Directions for this task:
Copy every line that holds the string "author" from the data below.

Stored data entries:
☆ ☆ ☆ ☆
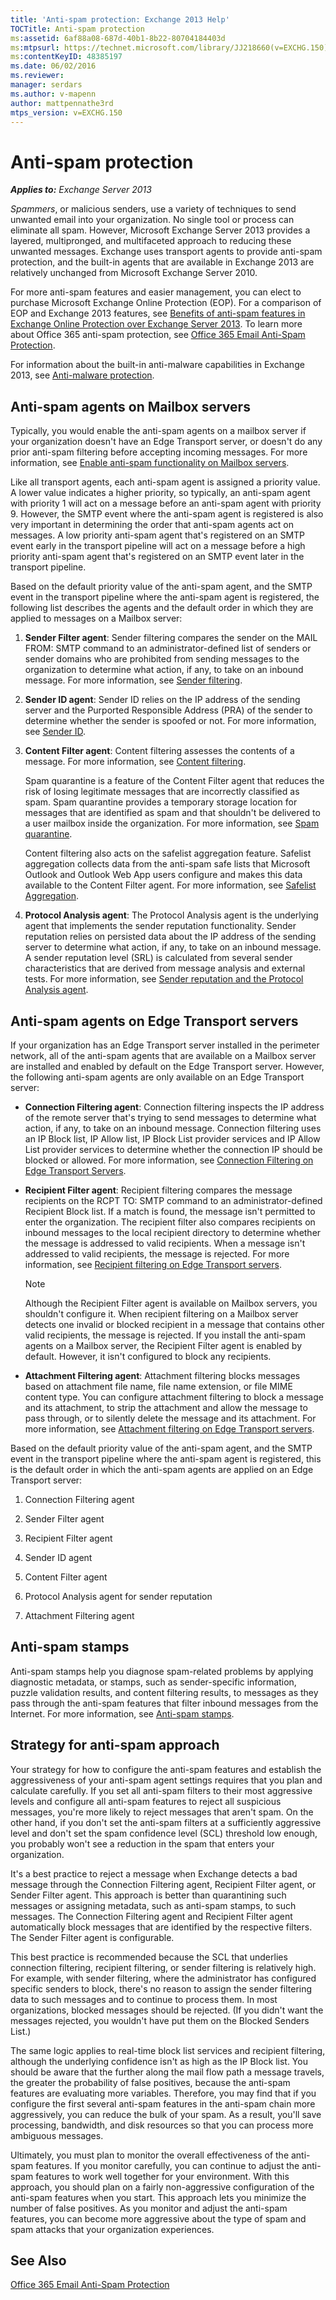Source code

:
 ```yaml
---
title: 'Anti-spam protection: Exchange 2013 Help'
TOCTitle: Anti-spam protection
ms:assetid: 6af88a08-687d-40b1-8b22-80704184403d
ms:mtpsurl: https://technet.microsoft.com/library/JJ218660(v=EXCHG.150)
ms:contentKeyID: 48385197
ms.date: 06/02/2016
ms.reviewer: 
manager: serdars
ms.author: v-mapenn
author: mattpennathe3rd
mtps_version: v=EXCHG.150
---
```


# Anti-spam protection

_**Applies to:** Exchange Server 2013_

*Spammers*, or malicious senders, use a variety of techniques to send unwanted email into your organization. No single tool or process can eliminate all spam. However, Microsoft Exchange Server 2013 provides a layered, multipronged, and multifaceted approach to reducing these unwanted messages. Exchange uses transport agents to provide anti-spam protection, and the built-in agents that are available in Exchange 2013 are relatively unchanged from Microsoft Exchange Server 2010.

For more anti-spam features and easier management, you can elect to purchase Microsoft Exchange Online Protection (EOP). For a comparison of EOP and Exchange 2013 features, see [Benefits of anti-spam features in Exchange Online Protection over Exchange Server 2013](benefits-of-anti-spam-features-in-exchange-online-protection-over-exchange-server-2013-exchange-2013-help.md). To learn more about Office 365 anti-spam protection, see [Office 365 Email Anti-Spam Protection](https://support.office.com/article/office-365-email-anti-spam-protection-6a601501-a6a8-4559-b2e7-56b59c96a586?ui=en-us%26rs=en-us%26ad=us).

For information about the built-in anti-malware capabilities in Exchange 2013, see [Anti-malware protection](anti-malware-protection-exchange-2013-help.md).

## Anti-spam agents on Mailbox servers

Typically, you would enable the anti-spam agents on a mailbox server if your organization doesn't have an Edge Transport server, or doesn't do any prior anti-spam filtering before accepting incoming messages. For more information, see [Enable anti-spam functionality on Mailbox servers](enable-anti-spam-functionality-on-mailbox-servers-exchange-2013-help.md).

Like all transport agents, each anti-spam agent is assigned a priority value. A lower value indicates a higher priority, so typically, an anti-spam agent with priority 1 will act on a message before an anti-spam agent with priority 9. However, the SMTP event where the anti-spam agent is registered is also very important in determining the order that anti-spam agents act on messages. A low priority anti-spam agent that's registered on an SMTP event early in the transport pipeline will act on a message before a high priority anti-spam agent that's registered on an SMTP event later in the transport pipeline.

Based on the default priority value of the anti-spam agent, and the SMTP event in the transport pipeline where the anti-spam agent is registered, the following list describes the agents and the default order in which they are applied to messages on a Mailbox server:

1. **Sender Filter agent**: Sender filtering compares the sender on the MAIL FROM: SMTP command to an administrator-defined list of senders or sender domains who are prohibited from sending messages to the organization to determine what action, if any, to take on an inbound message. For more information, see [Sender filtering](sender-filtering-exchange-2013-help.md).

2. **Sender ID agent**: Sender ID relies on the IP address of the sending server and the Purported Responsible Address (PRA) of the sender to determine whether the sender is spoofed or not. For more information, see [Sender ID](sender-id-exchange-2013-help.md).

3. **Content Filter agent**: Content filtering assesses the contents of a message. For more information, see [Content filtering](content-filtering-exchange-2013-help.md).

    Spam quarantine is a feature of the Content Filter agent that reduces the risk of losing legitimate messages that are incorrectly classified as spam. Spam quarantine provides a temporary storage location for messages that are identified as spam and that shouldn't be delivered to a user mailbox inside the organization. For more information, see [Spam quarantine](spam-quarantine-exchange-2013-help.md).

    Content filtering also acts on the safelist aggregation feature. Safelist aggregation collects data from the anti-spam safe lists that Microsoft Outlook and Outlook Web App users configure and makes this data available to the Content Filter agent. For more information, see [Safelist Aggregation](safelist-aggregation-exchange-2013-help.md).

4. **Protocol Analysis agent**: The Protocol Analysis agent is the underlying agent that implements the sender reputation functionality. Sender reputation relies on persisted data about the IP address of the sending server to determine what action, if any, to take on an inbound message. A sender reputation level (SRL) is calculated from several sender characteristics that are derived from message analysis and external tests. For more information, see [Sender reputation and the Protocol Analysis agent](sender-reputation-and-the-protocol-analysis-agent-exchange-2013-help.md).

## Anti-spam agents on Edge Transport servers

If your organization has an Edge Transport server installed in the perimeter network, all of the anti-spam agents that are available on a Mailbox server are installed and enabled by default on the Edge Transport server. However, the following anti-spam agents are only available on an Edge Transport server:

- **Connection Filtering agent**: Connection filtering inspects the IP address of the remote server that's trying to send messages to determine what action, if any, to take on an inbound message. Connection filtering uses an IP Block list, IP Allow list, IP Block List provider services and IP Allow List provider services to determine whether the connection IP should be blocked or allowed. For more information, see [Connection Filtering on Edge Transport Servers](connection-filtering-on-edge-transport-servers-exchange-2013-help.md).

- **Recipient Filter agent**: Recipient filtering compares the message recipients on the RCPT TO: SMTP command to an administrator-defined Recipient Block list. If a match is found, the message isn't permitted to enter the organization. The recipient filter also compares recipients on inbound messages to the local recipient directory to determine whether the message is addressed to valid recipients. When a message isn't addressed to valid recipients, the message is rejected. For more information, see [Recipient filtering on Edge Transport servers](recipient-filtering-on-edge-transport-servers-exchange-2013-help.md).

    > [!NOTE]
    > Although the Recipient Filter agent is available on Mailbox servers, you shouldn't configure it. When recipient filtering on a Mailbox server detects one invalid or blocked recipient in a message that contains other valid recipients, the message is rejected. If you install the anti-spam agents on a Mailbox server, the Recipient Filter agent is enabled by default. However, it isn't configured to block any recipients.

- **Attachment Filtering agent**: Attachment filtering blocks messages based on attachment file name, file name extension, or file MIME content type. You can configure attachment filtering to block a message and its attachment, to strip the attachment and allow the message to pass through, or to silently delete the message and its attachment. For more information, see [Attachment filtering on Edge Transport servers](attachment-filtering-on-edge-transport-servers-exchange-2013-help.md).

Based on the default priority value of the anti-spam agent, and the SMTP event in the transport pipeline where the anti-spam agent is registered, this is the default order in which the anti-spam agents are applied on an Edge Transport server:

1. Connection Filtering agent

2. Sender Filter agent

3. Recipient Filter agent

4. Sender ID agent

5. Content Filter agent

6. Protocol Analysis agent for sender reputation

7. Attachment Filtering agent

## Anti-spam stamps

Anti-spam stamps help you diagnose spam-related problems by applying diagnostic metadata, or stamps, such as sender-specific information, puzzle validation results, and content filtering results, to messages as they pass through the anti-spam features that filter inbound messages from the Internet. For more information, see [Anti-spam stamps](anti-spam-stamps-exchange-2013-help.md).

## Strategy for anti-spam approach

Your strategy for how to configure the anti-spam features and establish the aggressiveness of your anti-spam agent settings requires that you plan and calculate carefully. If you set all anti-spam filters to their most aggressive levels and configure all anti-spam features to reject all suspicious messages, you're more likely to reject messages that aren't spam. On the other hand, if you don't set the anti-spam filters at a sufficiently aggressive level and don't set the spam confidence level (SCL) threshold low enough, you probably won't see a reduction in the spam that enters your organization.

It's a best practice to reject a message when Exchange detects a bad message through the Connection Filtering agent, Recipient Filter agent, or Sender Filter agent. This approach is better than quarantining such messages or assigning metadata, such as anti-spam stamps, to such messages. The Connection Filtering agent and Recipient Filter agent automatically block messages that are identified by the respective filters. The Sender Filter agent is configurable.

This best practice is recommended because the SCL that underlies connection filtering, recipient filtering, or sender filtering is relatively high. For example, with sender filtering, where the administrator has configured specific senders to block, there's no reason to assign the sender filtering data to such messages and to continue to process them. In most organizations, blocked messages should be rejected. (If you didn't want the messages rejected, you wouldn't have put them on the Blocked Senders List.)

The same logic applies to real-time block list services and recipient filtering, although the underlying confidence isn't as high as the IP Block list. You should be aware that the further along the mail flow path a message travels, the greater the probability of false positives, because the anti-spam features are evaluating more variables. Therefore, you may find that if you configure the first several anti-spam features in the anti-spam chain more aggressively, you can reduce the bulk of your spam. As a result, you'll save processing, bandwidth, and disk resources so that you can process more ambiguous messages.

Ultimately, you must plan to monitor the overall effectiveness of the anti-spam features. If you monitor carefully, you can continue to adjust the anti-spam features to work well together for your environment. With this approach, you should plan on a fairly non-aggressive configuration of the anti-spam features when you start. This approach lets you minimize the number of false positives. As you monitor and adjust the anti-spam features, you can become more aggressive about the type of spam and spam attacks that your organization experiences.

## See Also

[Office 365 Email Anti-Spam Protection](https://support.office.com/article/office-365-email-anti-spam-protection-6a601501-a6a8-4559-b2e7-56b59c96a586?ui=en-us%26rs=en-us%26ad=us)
☆ ☆ ☆ ☆
Response for this exercise:
ms.author: v-mapenn
author: mattpennathe3rd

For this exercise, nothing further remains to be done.